Mindy Kaling really knows how to put herself forward, writing and co-starring in the dramedy about ageism, sexism and the diversity card in the “Late Night” talk show host game. Directed by Nisha Ganatra, “Late Night” is about the only long-running late night talk show hosted by a woman, British ex-pat Katherine Newbury (Emma Thompson), and how a diversity hire, Molly (Kaling), helps Newbury get hip and face the truths and scandals.
Newbury has gone stale and her ratings are on the downside. Her writers room is a sea of blindingly white privileged males and Newbury has a reputation for hating female writers. When her network is taken over by a female executive (Amy Ryan) ready to rattle things up for better ratings, she awakes for her stupor of staleness and hires a minority woman–Molly. Molly is her biggest fan and struck a deal to get from her job at a chemical plant to this writers room.

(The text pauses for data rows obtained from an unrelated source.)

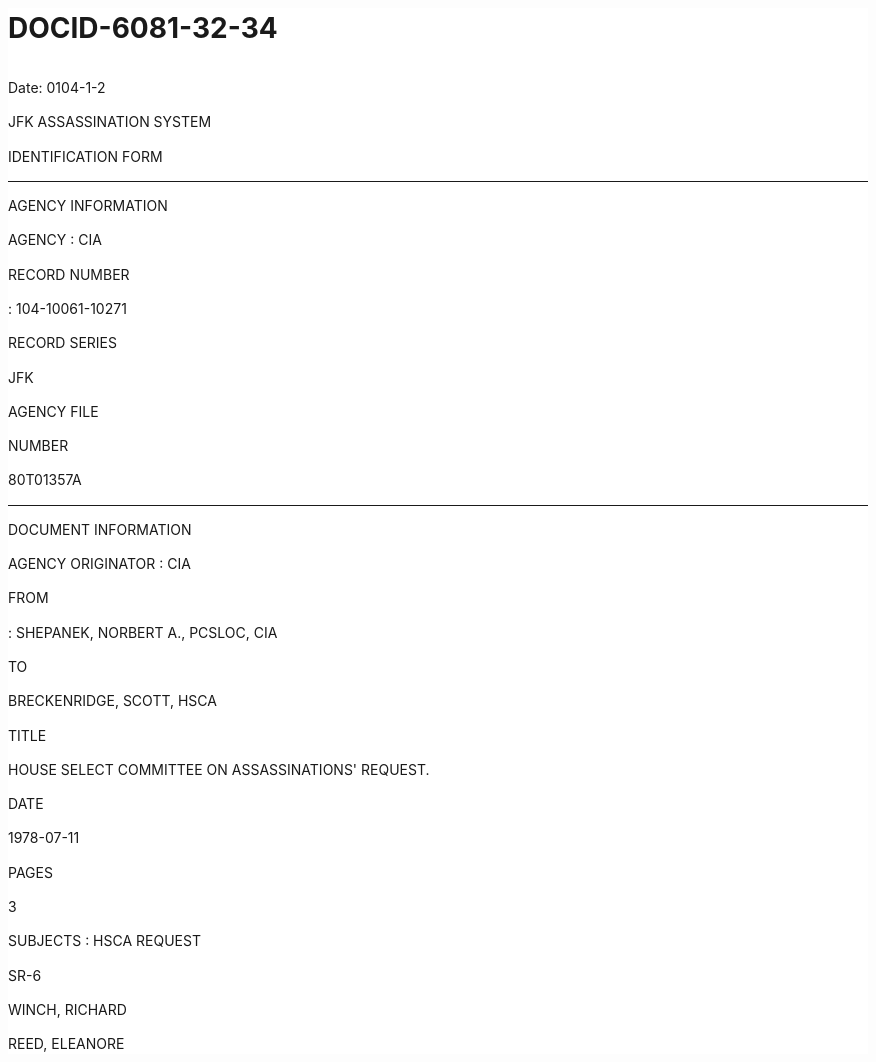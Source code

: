 # DOCID-6081-32-34

##
Date: 0104-1-2

JFK ASSASSINATION SYSTEM

IDENTIFICATION FORM

- - ---

AGENCY INFORMATION

AGENCY : CIA

RECORD NUMBER

: 104-10061-10271

RECORD SERIES

JFK

AGENCY FILE

NUMBER

80T01357A

---

DOCUMENT INFORMATION

AGENCY ORIGINATOR : CIA

FROM

: SHEPANEK, NORBERT A., PCSLOC, CIA

TO

BRECKENRIDGE, SCOTT, HSCA

TITLE

HOUSE SELECT COMMITTEE ON ASSASSINATIONS' REQUEST.

DATE

1978-07-11

PAGES

3

SUBJECTS : HSCA REQUEST

SR-6

WINCH, RICHARD

REED, ELEANORE
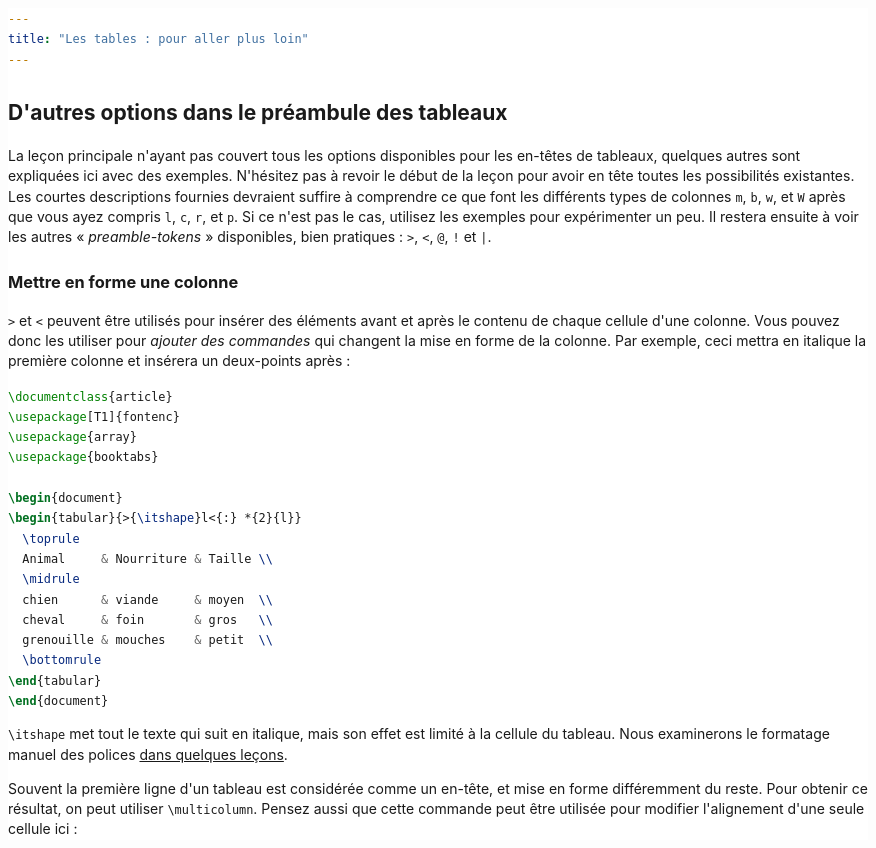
 ```yaml
---
title: "Les tables : pour aller plus loin"
---
```


## D'autres options dans le préambule des tableaux

La leçon principale n'ayant pas couvert tous les options disponibles pour les
en-têtes de tableaux, quelques autres sont expliquées ici avec des exemples.
N'hésitez pas à revoir le début de la leçon pour avoir en tête toutes les
possibilités existantes. Les courtes descriptions fournies devraient suffire
à comprendre ce que font les différents types de colonnes `m`, `b`, `w`, et
`W` après que vous ayez compris `l`, `c`, `r`, et `p`. Si ce n'est pas le cas,
utilisez les exemples pour expérimenter un peu. Il restera ensuite à voir les
autres « _preamble-tokens_ » disponibles, bien pratiques : `>`, `<`, `@`, `!` et `|`.


### Mettre en forme une colonne

`>` et `<` peuvent être utilisés pour insérer des éléments avant et après le
contenu de chaque cellule d'une colonne. Vous pouvez donc les utiliser pour
_ajouter des commandes_ qui changent la mise en forme de la colonne. Par exemple,
ceci mettra en italique la première colonne et insérera un deux-points après :


```latex
\documentclass{article}
\usepackage[T1]{fontenc}
\usepackage{array}
\usepackage{booktabs}

\begin{document}
\begin{tabular}{>{\itshape}l<{:} *{2}{l}}
  \toprule
  Animal     & Nourriture & Taille \\
  \midrule
  chien      & viande     & moyen  \\
  cheval     & foin       & gros   \\
  grenouille & mouches    & petit  \\
  \bottomrule
\end{tabular}
\end{document}
```


`\itshape` met tout le texte qui suit en italique, mais son effet est limité à
la cellule du tableau. Nous examinerons le formatage manuel des polices
[dans quelques leçons](lesson-11).

Souvent la première ligne d'un tableau est considérée comme un en-tête, et mise
en forme différemment du reste. Pour obtenir ce résultat, on peut utiliser
`\multicolumn`. Pensez aussi que cette commande peut être utilisée pour modifier
l'alignement d'une seule cellule ici :
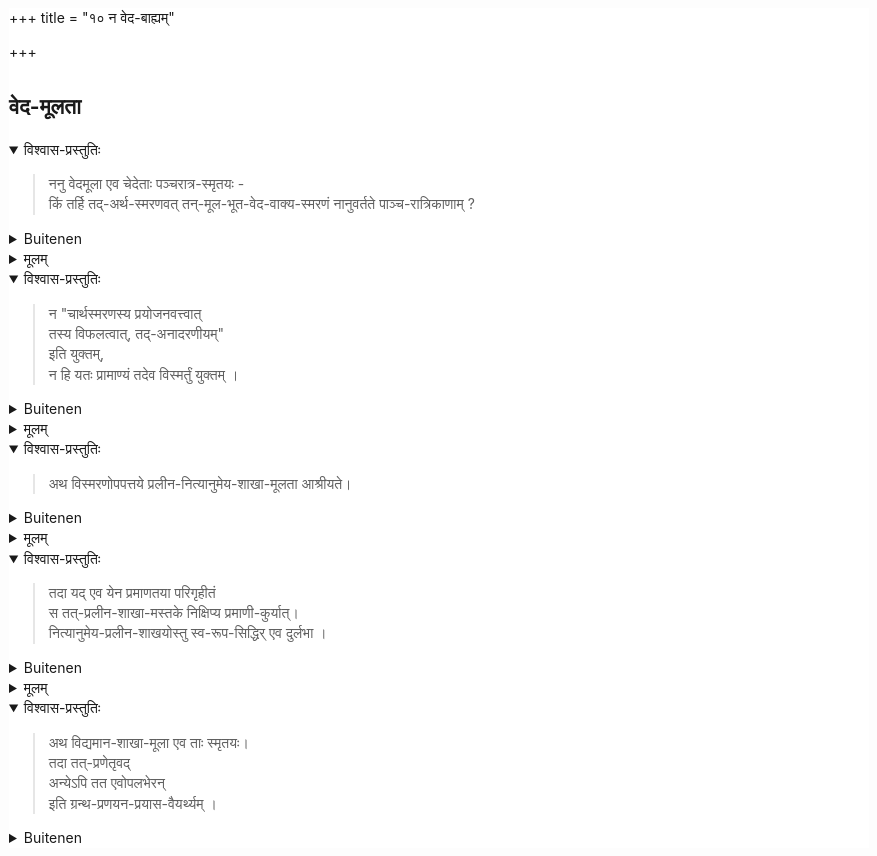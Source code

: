 +++
title = "१० न वेद-बाह्यम्"

+++
## वेद-मूलता
<details open><summary>विश्वास-प्रस्तुतिः</summary>

> ननु वेदमूला एव चेदेताः पञ्चरात्र-स्मृतयः -  
> किं तर्हि तद्-अर्थ-स्मरणवत् तन्-मूल-भूत-वेद-वाक्य-स्मरणं नानुवर्तते पाञ्च-रात्रिकाणाम् ?  
</details>

<details><summary>Buitenen</summary></details>


<details><summary>मूलम्</summary></details>

<details open><summary>विश्वास-प्रस्तुतिः</summary>

> न "चार्थस्मरणस्य प्रयोजनवत्त्वात्  
> तस्य विफलत्वात्, तद्-अनादरणीयम्"  
> इति युक्तम्,   
न हि यतः प्रामाण्यं तदेव विस्मर्तुं युक्तम् ।  
</details>

<details><summary>Buitenen</summary></details>


<details><summary>मूलम्</summary></details>

<details open><summary>विश्वास-प्रस्तुतिः</summary>

> अथ विस्मरणोपपत्तये प्रलीन-नित्यानुमेय-शाखा-मूलता आश्रीयते।  
</details>

<details><summary>Buitenen</summary></details>

<details><summary>मूलम्</summary></details>

<details open><summary>विश्वास-प्रस्तुतिः</summary>

> तदा यद् एव येन प्रमाणतया परिगृहीतं  
> स तत्-प्रलीन-शाखा-मस्तके निक्षिप्य प्रमाणी-कुर्यात्।  
> नित्यानुमेय-प्रलीन-शाखयोस्तु स्व-रूप-सिद्धिर् एव दुर्लभा ।  
</details>

<details><summary>Buitenen</summary></details>


<details><summary>मूलम्</summary></details>

<details open><summary>विश्वास-प्रस्तुतिः</summary>

> अथ विद्यमान-शाखा-मूला एव ताः स्मृतयः।  
तदा तत्-प्रणेतृवद्  
अन्येऽपि तत एवोपलभेरन्  
इति ग्रन्थ-प्रणयन-प्रयास-वैयर्थ्यम् ।  
</details>

<details><summary>Buitenen</summary></details>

Desperate not to be replaced by the much younger inane Daniel Tennant (Ike Barinholtz), Newbury stirs things up and Molly adds the spice to the mix of male complacency in the writers room. In her attempts to be relevant, Newbury goes viral in the wrong way, but, of course, she will recover. She has to recover–her show is her life. She has no children. She married an older musician, Walter Newbury (John Lithgow), who left his wife for her but he now suffers from Parkinson’s.
The relationship between Walter and Katherine are the movie’s most tender moments and yet the surprise problem between them seems like emotional manipulation. There are other problems. Newbury’s “Late Night” exists in a TV world where Jon Stewart and his “The Daily Show” never made the air and Stephen Colbert and The Colbert Report didn’t exist. The problem we’re presented with is that Newbury wants to be intellectual–speak with writers and not social media influencers. Yet “The Daily Show” has shown that authors and political figures can be captivating, informative and even funny.
If there is a genre for the black savior, one where Eddie Murphy’s Axel Foley holds court, then Kaling’s Molly is that for Newbury. Younger, hipper and pushy in a good way, Molly bumbles but also feels the desperation to succeed. Like Newbury, Molly has no children, no sweetheart and no life. We know that her father died, but we don’t see her with a network of friends. Certainly that makes writing about Molly easier, but it also rings false.
There will be a happy ending and on the way, Emma Thompson’s Newbury has some biting lines and Molly will, after making a wrong turn, find a potential directions toward romantic happiness.